Your solution is very fast, indeed.
It takes 0.04 seconds (mean of 1000 runs) restoring "grid"
in between.
But that's a different algorithm which is IMHO more difficult to understand.
Many thanks,
Helmut

> 
> from collections import Counter
> 
> problem = '''
> _________
> _____3_85
> __1_2____
> ___5_7___
> __4___1__
> _9_______
> 5______73
> __2_1____
> ____4___9
> '''
> 
> # Build the grid.
> digits = "123456789"
> 
> grid = []
> 
> for row in problem.splitlines():
>    if not row:
>      continue
> 
>    new_row = []
> 
>    for cell in row:
>      if cell.isdigit():
>        new_row.append({cell})
>      else:
>        new_row.append(set(digits))
> 
>    grid.append(new_row)
> 
> # Solve the grid.
> changed = True
> while changed:
>    changed = False
> 
>    # Look for cells that contain only one digit.
>    for r in range(9):
>      for c in range(9):
>        if len(grid[r][c]) == 1:
>          digit = list(grid[r][c])[0]
> 
>          # Remove from other cells in same row.
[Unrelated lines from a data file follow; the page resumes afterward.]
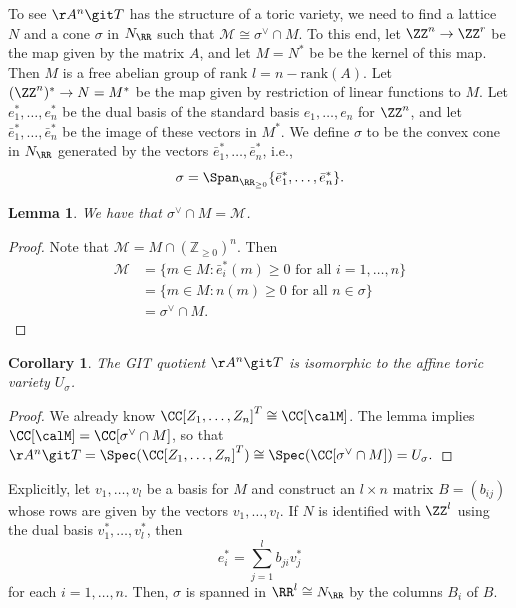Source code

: \documentclass[12pt]{amsart}
\theoremstyle{plain}
\newtheorem{corollary}[theorem]{Corollary}
\newtheorem{lemma}[theorem]{Lemma}
\begin{document}
To see $\AA^n \git T$ has the structure of a toric variety, we need to find a lattice $N$ and a cone $\sigma$ in $N_\RR$ such that $\mathcal{M} \cong \sigma^\vee \cap M$.
To this end, let $\ZZ^n \to \ZZ^r$ be the map given by the matrix $A$, and let $M = N^*$ be be the kernel of this map.
Then $M$ is a free abelian group of rank $l = n - \mathrm{rank}(A)$.
Let $(\ZZ^n)^* \to N = M^*$ be the map given by restriction of linear functions to $M$.
Let $e_1^*, \ldots, e_n^*$ be the dual basis of the standard basis $e_1, \ldots, e_n$ for $\ZZ^n$, and let $\bar{e}_1^*, \ldots, \bar{e}_n^*$ be the image of these vectors in $M^*$.
We define $\sigma$ to be the convex cone in $N_\RR$ generated by the vectors $\bar{e}_1^*, \ldots, \bar{e}_n^*$, i.e.,
$$\sigma = \Span_{\RR_{\ge 0}}\{ \bar{e}_1^* , \ldots, \bar{e}_n^*\}.$$

\begin{lemma}
We have that $\sigma^\vee \cap M = \mathcal{M}$.
\end{lemma}
\begin{proof}
Note that $\mathcal{M} = M \cap (\mathbb{Z}_{\ge 0})^n$.
Then
\begin{align*}
	\mathcal{M} &= \{m \in M : \bar{e}_i^*(m) \ge 0 \text{ for all } i = 1, \ldots, n\} \\
			&= \{m \in M : n(m) \ge 0 \text{ for all } n \in \sigma\} \\
			&= \sigma^\vee \cap M.
\end{align*}
\end{proof}

\begin{corollary}
The GIT quotient $\AA^n \git T$ is isomorphic to the affine toric variety $U_\sigma$.
\end{corollary}
\begin{proof}
We already know $\CC[Z_1, \ldots, Z_n]^T \cong \CC[\calM]$.
The lemma implies $\CC[\calM] = \CC[\sigma^\vee \cap M]$, so that $\AA^n \git T = \Spec(\CC[Z_1, \ldots, Z_n]^T) \cong \Spec(\CC[\sigma^\vee \cap M]) = U_\sigma.$ 
\end{proof}

Explicitly, let $v_1, \ldots, v_l$ be a basis for $M$ and construct an $l \times n$ matrix $B=(b_{ij})$ whose rows are given by the vectors $v_1, \ldots, v_l$.
If $N$ is identified with $\ZZ^l$ using the dual basis $v_1^*, \ldots, v_l^*$, then
$$e_i^* = \sum_{j=1}^l b_{ji} v_j^*$$
for each $i=1, \ldots, n.$
Then, $\sigma$ is spanned in $\RR^l \cong N_\RR$ by the columns $B_i$ of $B$. 
\end{document}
>          for c2 in range(9):
>            if c2 != c and digit in grid[r][c2]:
>              grid[r][c2].remove(digit)
>              changed = True
> 
>          # Remove from other cells in same column.
>          for r2 in range(9):
>            if r2 != r and digit in grid[r2][c]:
>              grid[r2][c].remove(digit)
>              changed = True
> 
>          # Remove from other cells in the same block of 9.
>          start_row = r - r % 3
>          start_column = c - c % 3
>          for r2 in range(start_row, start_row + 3):
>            for c2 in range(start_column, start_column + 3):
>              if (r2, c2) != (r, c) and digit in grid[r2][c2]:
>                grid[r2][c2].remove(digit)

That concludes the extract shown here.